◆ RECORDS TO USE ◆
-- Opening Marker --

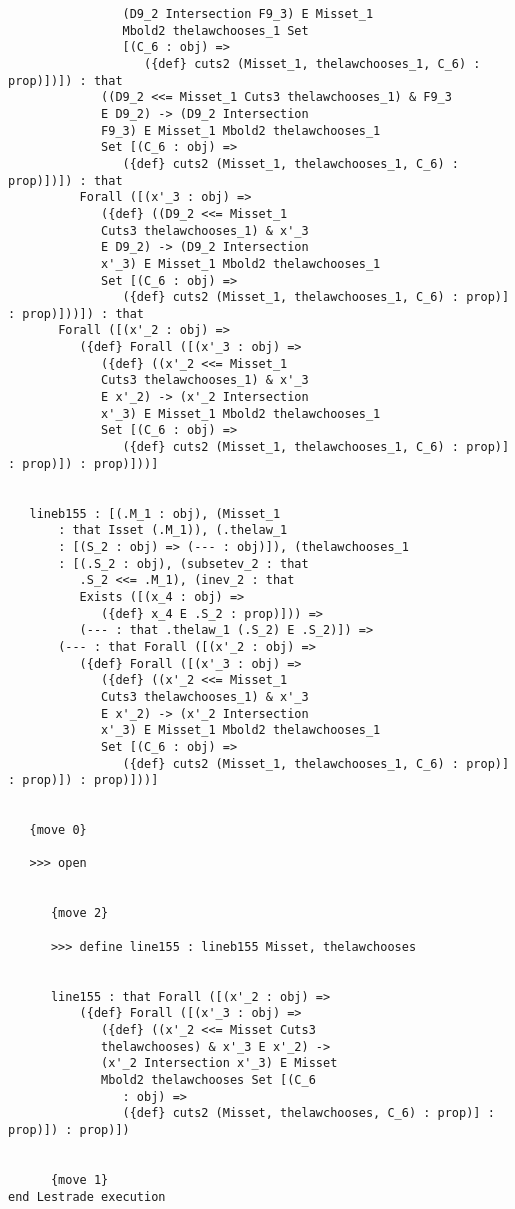 \documentclass[12pt]{article}
\begin{document}
\begin{verbatim}
                (D9_2 Intersection F9_3) E Misset_1 
                Mbold2 thelawchooses_1 Set 
                [(C_6 : obj) => 
                   ({def} cuts2 (Misset_1, thelawchooses_1, C_6) : prop)])]) : that 
             ((D9_2 <<= Misset_1 Cuts3 thelawchooses_1) & F9_3 
             E D9_2) -> (D9_2 Intersection 
             F9_3) E Misset_1 Mbold2 thelawchooses_1 
             Set [(C_6 : obj) => 
                ({def} cuts2 (Misset_1, thelawchooses_1, C_6) : prop)])]) : that 
          Forall ([(x'_3 : obj) => 
             ({def} ((D9_2 <<= Misset_1 
             Cuts3 thelawchooses_1) & x'_3 
             E D9_2) -> (D9_2 Intersection 
             x'_3) E Misset_1 Mbold2 thelawchooses_1 
             Set [(C_6 : obj) => 
                ({def} cuts2 (Misset_1, thelawchooses_1, C_6) : prop)] : prop)]))]) : that 
       Forall ([(x'_2 : obj) => 
          ({def} Forall ([(x'_3 : obj) => 
             ({def} ((x'_2 <<= Misset_1 
             Cuts3 thelawchooses_1) & x'_3 
             E x'_2) -> (x'_2 Intersection 
             x'_3) E Misset_1 Mbold2 thelawchooses_1 
             Set [(C_6 : obj) => 
                ({def} cuts2 (Misset_1, thelawchooses_1, C_6) : prop)] : prop)]) : prop)]))]


   lineb155 : [(.M_1 : obj), (Misset_1 
       : that Isset (.M_1)), (.thelaw_1 
       : [(S_2 : obj) => (--- : obj)]), (thelawchooses_1 
       : [(.S_2 : obj), (subsetev_2 : that 
          .S_2 <<= .M_1), (inev_2 : that 
          Exists ([(x_4 : obj) => 
             ({def} x_4 E .S_2 : prop)])) => 
          (--- : that .thelaw_1 (.S_2) E .S_2)]) => 
       (--- : that Forall ([(x'_2 : obj) => 
          ({def} Forall ([(x'_3 : obj) => 
             ({def} ((x'_2 <<= Misset_1 
             Cuts3 thelawchooses_1) & x'_3 
             E x'_2) -> (x'_2 Intersection 
             x'_3) E Misset_1 Mbold2 thelawchooses_1 
             Set [(C_6 : obj) => 
                ({def} cuts2 (Misset_1, thelawchooses_1, C_6) : prop)] : prop)]) : prop)]))]


   {move 0}

   >>> open


      {move 2}

      >>> define line155 : lineb155 Misset, thelawchooses


      line155 : that Forall ([(x'_2 : obj) => 
          ({def} Forall ([(x'_3 : obj) => 
             ({def} ((x'_2 <<= Misset Cuts3 
             thelawchooses) & x'_3 E x'_2) -> 
             (x'_2 Intersection x'_3) E Misset 
             Mbold2 thelawchooses Set [(C_6 
                : obj) => 
                ({def} cuts2 (Misset, thelawchooses, C_6) : prop)] : prop)]) : prop)])


      {move 1}
end Lestrade execution
\end{verbatim}
\end{document}
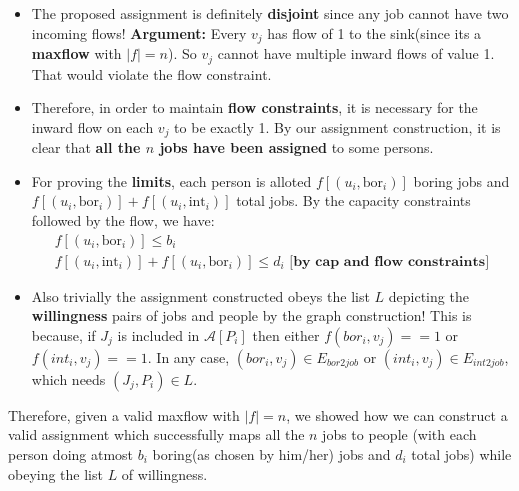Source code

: \documentclass[11pt, fleqn]{article}
\begin{document}
\begin{itemize}
    \begin{itemize}
        \item The proposed assignment is definitely \textbf{disjoint} since any job cannot have two incoming flows! \textbf{Argument: } Every $v_j$ has flow of 1 to the sink(since its a \textbf{maxflow} with $|f|=n$). So $v_j$ cannot have multiple inward flows of value 1. That would violate the flow constraint.
        
        \item Therefore, in order to maintain \textbf{flow constraints}, it is necessary for the inward flow on each $v_j$ to be exactly 1. By our assignment construction, it is clear that \textbf{all the $n$ jobs have been assigned} to some persons.
        
        \item For proving the \textbf{limits}, each person is alloted $f[(u_i,\text{bor}_i)]$ boring jobs and $f[(u_i,\text{bor}_i)] + f[(u_i,\text{int}_i)]$ total jobs. By the capacity constraints followed by the flow, we have: 
        \begin{equation*}
            \begin{gathered}
                f[(u_i,\text{bor}_i)] \leq b_i\\
                f[(u_i,\text{int}_i)] + f[(u_i,\text{bor}_i)] \leq d_i \textbf{ [by cap and flow constraints]}
            \end{gathered}
        \end{equation*}
        
        \item Also trivially the assignment constructed obeys the list $L$ depicting the \textbf{willingness} pairs of jobs and people by the graph construction! This is because, if $J_j$ is included in $\mathcal{A}[P_i]$ then either $f(bor_i,v_j)==1$ or $f(int_i,v_j)==1$. In any case, $(bor_i,v_j) \in E_{bor2job}$ or $(int_i,v_j) \in E_{int2job}$, which needs $(J_j,P_i) \in L$.
    \end{itemize}
    
    Therefore, given a valid maxflow with $|f|=n$, we showed how we can construct a valid assignment which successfully maps all the $n$ jobs to people (with each person doing atmost $b_i$ boring(as chosen by him/her) jobs and $d_i$ total jobs) while obeying the list $L$ of willingness.
\end{itemize}
\end{document}
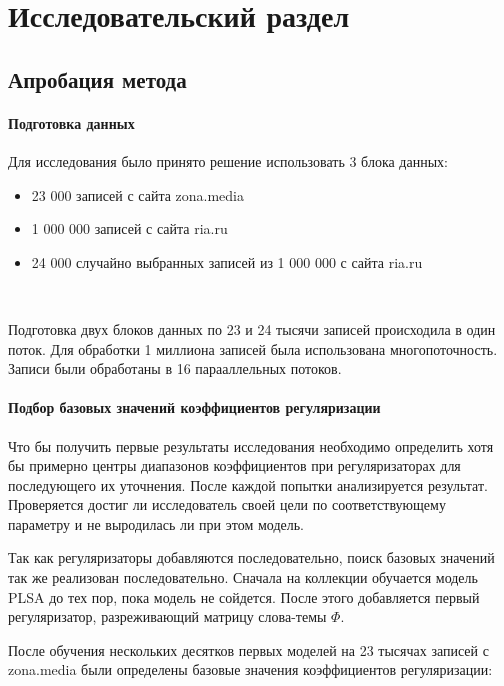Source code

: \chapter{Исследовательский раздел}

%
\section{Апробация метода}

\subsubsection{Подготовка данных}

Для исследования было принято решение использовать 3 блока данных:

\begin{itemize}
    \item 23 000 записей с сайта zona.media
    \item 1 000 000 записей с сайта ria.ru
    \item 24 000 случайно выбранных записей из 1 000 000 с сайта ria.ru
\end{itemize}

~\

Подготовка двух блоков данных по 23 и 24 тысячи записей происходила в один поток. Для обработки 1 миллиона записей была использована многопоточность. Записи были обработаны в 16 парааллельных потоков.

\subsubsection{Подбор базовых значений коэффициентов регуляризации}

Что бы получить первые результаты исследования необходимо определить хотя бы примерно центры диапазонов коэффициентов при регуляризаторах для последующего их уточнения. После каждой попытки анализируется результат. Проверяется достиг ли исследователь своей цели по соответствующему параметру и не выродилась ли при этом модель.

Так как регуляризаторы добавляются последовательно, поиск базовых значений так же реализован последовательно. Сначала на коллекции обучается модель PLSA до тех пор, пока модель не сойдется. После этого добавляется первый регуляризатор, разреживающий матрицу слова-темы $\Phi$.

После обучения нескольких десятков первых моделей на 23 тысячах записей с zona.media были определены базовые значения коэффициентов регуляризации:

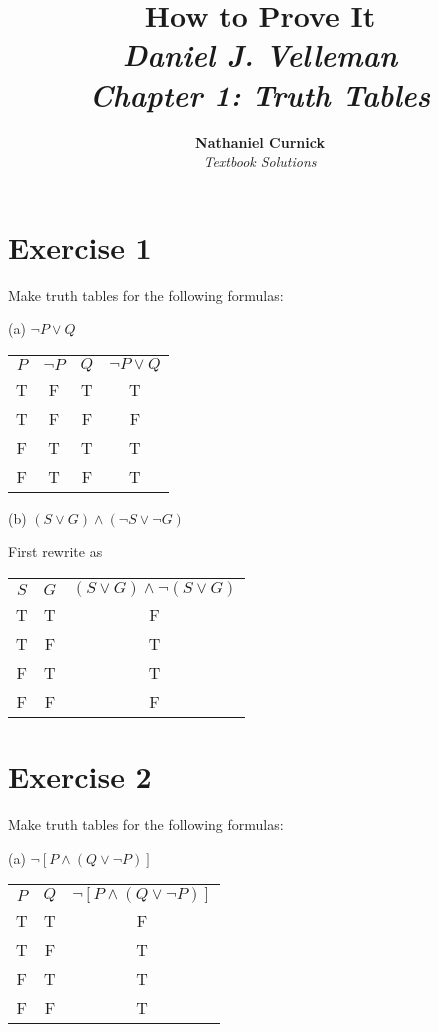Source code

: \documentclass[11pt]{article}
\title{\textbf{How to Prove It} \\ {\Large\itshape Daniel J. Velleman} \\ {\Large\itshape Chapter 1: Truth Tables}}
\author{\textbf{Nathaniel Curnick} \\ \textit{Textbook Solutions}}
\date{}
\begin{document}
\maketitle

\section*{Exercise 1}

Make truth tables for the following formulas:

\noindent (a) $ \neg P \vee Q $

\begin{center}
\begin{tabular}{ c c c c }
 $P$ & $\neg P$ & $Q$ & $ \neg P \vee Q $ \\ 
T & F & T & T\\  
T & F & F & F\\
F & T & T & T\\  
F & T & F & T
\end{tabular}
\end{center}

\noindent (b) $ (S \vee G) \wedge (\neg S \vee \neg G) $

First rewrite as 

\begin{center}
\begin{tabular}{ c c c  }
 $S$ & $G$ & $ (S \vee G) \wedge \neg (S \vee G) $\\ 
T & T & F\\  
T & F & T\\
F & T & T\\  
F & F & F
\end{tabular}
\end{center}

\section*{Exercise 2}
Make truth tables for the following formulas:

\noindent (a) $ \neg [P \wedge (Q \vee \neg P)] $

\begin{center}
\begin{tabular}{ c c c  }
 $P$ & $Q$ & $ \neg [P \wedge (Q \vee \neg P)] $\\ 
T & T & F\\  
T & F & T\\
F & T & T\\  
F & F & T
\end{tabular}
\end{center}
\end{document}
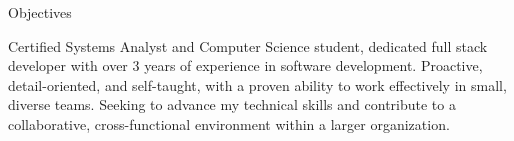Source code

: \begin{rubric}{Objectives}

\entry*Certified Systems Analyst and Computer Science student, dedicated full stack developer with over 3 years of experience in software development. Proactive, detail-oriented, and self-taught, with a proven ability to work effectively in small, diverse teams. Seeking to advance my technical skills and contribute to a collaborative, cross-functional environment within a larger organization.
\end{rubric}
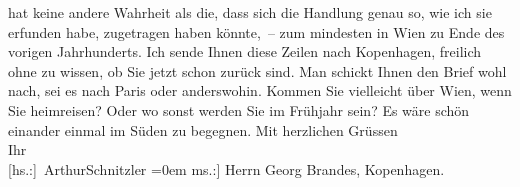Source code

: \begin{ledgroupsized}[t]{13cm}
               hat keine andere Wahrheit als die, dass sich die Handlung genau so, wie ich sie
                  erfunden\strikeout{,} habe, zugetragen haben könnte, – zum
               mindesten in Wien zu Ende des vorigen
               Jahrhunderts.\pend
           \pstart
           Ich sende Ihnen diese Zeilen nach Kopenhagen,
               freilich ohne zu wissen, ob Sie jetzt schon zurück sind. Man schickt Ihnen den Brief
               wohl nach, sei es nach Paris oder anderswohin.
               Kommen Sie vielleicht über Wien, wenn Sie
               heimreisen? Oder wo sonst werden Sie im Frühjahr sein? Es wäre schön einander einmal
               im Süden zu begegnen.\pend
           \pstart
           Mit herzlichen Grüssen{\\[\baselineskip]}Ihr{\\[\baselineskip]}\spacefill\mbox{{[}hs.:{]} ArthurSchnitzler}\pend
           \leftskip=0em{}\pstart
           \noindent{}{[}ms.:{]} Herrn Georg Brandes, Kopenhagen.\pend
           
         
         \endnumbering{}\end{ledgroupsized}  \newcommand{\dateiname}{L02114}\newcommand{\titel}{Arthur Schnitzler an Georg Brandes, 27. 2. 1913}\newcommand{\editorInnen}{Martin Anton Müller und Gerd-Hermann Susen}
      
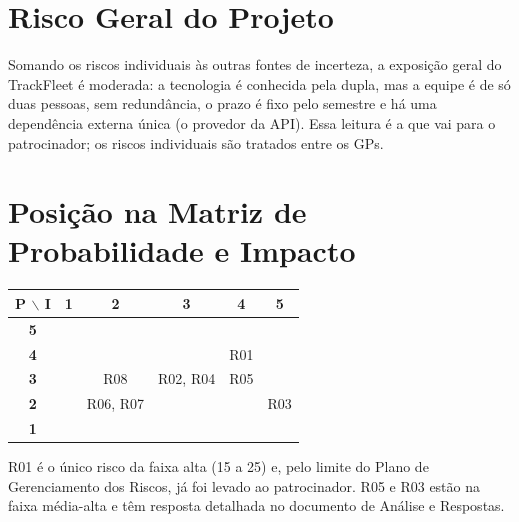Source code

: \documentclass[11pt,a4paper]{article}
\begin{document}
\section{Risco Geral do Projeto}
Somando os riscos individuais às outras fontes de incerteza, a exposição geral do TrackFleet é moderada: a tecnologia é conhecida pela dupla, mas a equipe é de só duas pessoas, sem redundância, o prazo é fixo pelo semestre e há uma dependência externa única (o provedor da API). Essa leitura é a que vai para o patrocinador; os riscos individuais são tratados entre os GPs.

\section{Posição na Matriz de Probabilidade e Impacto}
\begin{center}
\small
\begin{tabular}{c|ccccc}
\toprule
\textbf{P $\backslash$ I} & \textbf{1} & \textbf{2} & \textbf{3} & \textbf{4} & \textbf{5} \\
\midrule
\textbf{5} & & & & & \\
\textbf{4} & & & & R01 & \\
\textbf{3} & & R08 & R02, R04 & R05 & \\
\textbf{2} & & R06, R07 & & & R03 \\
\textbf{1} & & & & & \\
\bottomrule
\end{tabular}
\end{center}
\noindent R01 é o único risco da faixa alta (15 a 25) e, pelo limite do Plano de Gerenciamento dos Riscos, já foi levado ao patrocinador. R05 e R03 estão na faixa média-alta e têm resposta detalhada no documento de Análise e Respostas.
\end{document}
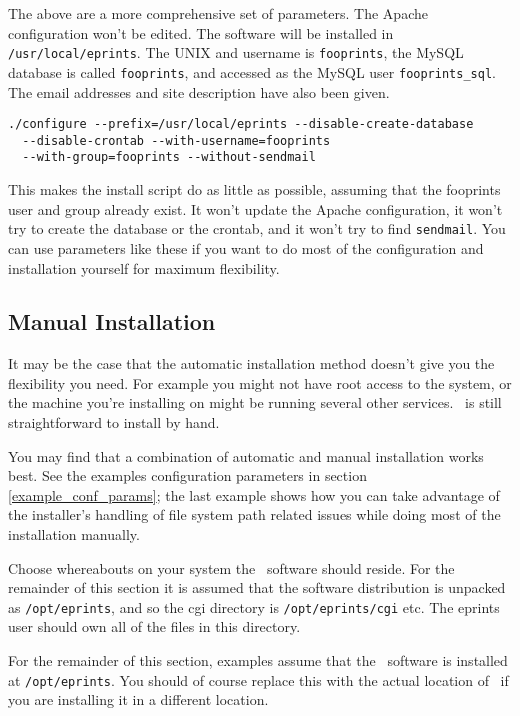The above are a more comprehensive set of parameters. The Apache configuration won't be edited. The software will be installed in {\tt /usr/local/eprints}. The UNIX and username is {\tt fooprints}, the MySQL database is called {\tt fooprints}, and accessed as the MySQL user {\tt fooprints\_sql}. The email addresses and site description have also been given.

\begin{verbatim}
./configure --prefix=/usr/local/eprints --disable-create-database
  --disable-crontab --with-username=fooprints
  --with-group=fooprints --without-sendmail
\end{verbatim}

This makes the install script do as little as possible, assuming that the fooprints user and group already exist. It won't update the Apache configuration, it won't try to create the database or the crontab, and it won't try to find {\tt sendmail}. You can use parameters like these if you want to do most of the configuration and installation yourself for maximum flexibility.


\subsection{Manual Installation}
\label{install_manual}

It may be the case that the automatic installation method doesn't give you the flexibility you need. For example you might not have root access to the system, or the machine you're installing on might be running several other services. \eprints\ is still straightforward to install by hand.

You may find that a combination of automatic and manual installation works best. See the examples configuration parameters in section \ref{example_conf_params}; the last example shows how you can take advantage of the installer's handling of file system path related issues while doing most of the installation manually.

Choose whereabouts on your system the \eprints\ software should reside. For the remainder of this section it is assumed that the software distribution is unpacked as {\tt /opt/eprints}, and so the cgi directory is {\tt /opt/eprints/cgi} etc. The eprints user should own all of the files in this directory.

For the remainder of this section, examples assume that the \eprints\ software is installed at {\tt /opt/eprints}. You should of course replace this with the actual location of \eprints\ if you are installing it in a different location.

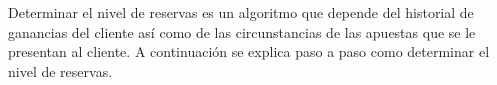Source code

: %
%
%
%

Determinar el nivel de reservas es un algoritmo que depende del historial de ganancias del cliente así como de las circunstancias de las apuestas que se le presentan al cliente. A continuación se explica paso a paso como determinar el nivel de reservas.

-- Closing Marker --

Would you give again, exactly, the lines in the data above that run from the line containing "to some persons." to the line containing "базовых значений коэффициентов"? Include both ends and no pictures.

        \item Therefore, in order to maintain \textbf{flow constraints}, it is necessary for the inward flow on each $v_j$ to be exactly 1. By our assignment construction, it is clear that \textbf{all the $n$ jobs have been assigned} to some persons.
        
        \item For proving the \textbf{limits}, each person is alloted $f[(u_i,\text{bor}_i)]$ boring jobs and $f[(u_i,\text{bor}_i)] + f[(u_i,\text{int}_i)]$ total jobs. By the capacity constraints followed by the flow, we have: 
        \begin{equation*}
            \begin{gathered}
                f[(u_i,\text{bor}_i)] \leq b_i\\
                f[(u_i,\text{int}_i)] + f[(u_i,\text{bor}_i)] \leq d_i \textbf{ [by cap and flow constraints]}
            \end{gathered}
        \end{equation*}
        
        \item Also trivially the assignment constructed obeys the list $L$ depicting the \textbf{willingness} pairs of jobs and people by the graph construction! This is because, if $J_j$ is included in $\mathcal{A}[P_i]$ then either $f(bor_i,v_j)==1$ or $f(int_i,v_j)==1$. In any case, $(bor_i,v_j) \in E_{bor2job}$ or $(int_i,v_j) \in E_{int2job}$, which needs $(J_j,P_i) \in L$.
    \end{itemize}
    
    Therefore, given a valid maxflow with $|f|=n$, we showed how we can construct a valid assignment which successfully maps all the $n$ jobs to people (with each person doing atmost $b_i$ boring(as chosen by him/her) jobs and $d_i$ total jobs) while obeying the list $L$ of willingness.
\end{itemize}
\end{document}
Source code

: \chapter{Исследовательский раздел}

%
\section{Апробация метода}

\subsubsection{Подготовка данных}

Для исследования было принято решение использовать 3 блока данных:

\begin{itemize}
    \item 23 000 записей с сайта zona.media
    \item 1 000 000 записей с сайта ria.ru
    \item 24 000 случайно выбранных записей из 1 000 000 с сайта ria.ru
\end{itemize}

~\

Подготовка двух блоков данных по 23 и 24 тысячи записей происходила в один поток. Для обработки 1 миллиона записей была использована многопоточность. Записи были обработаны в 16 парааллельных потоков.

\subsubsection{Подбор базовых значений коэффициентов регуляризации}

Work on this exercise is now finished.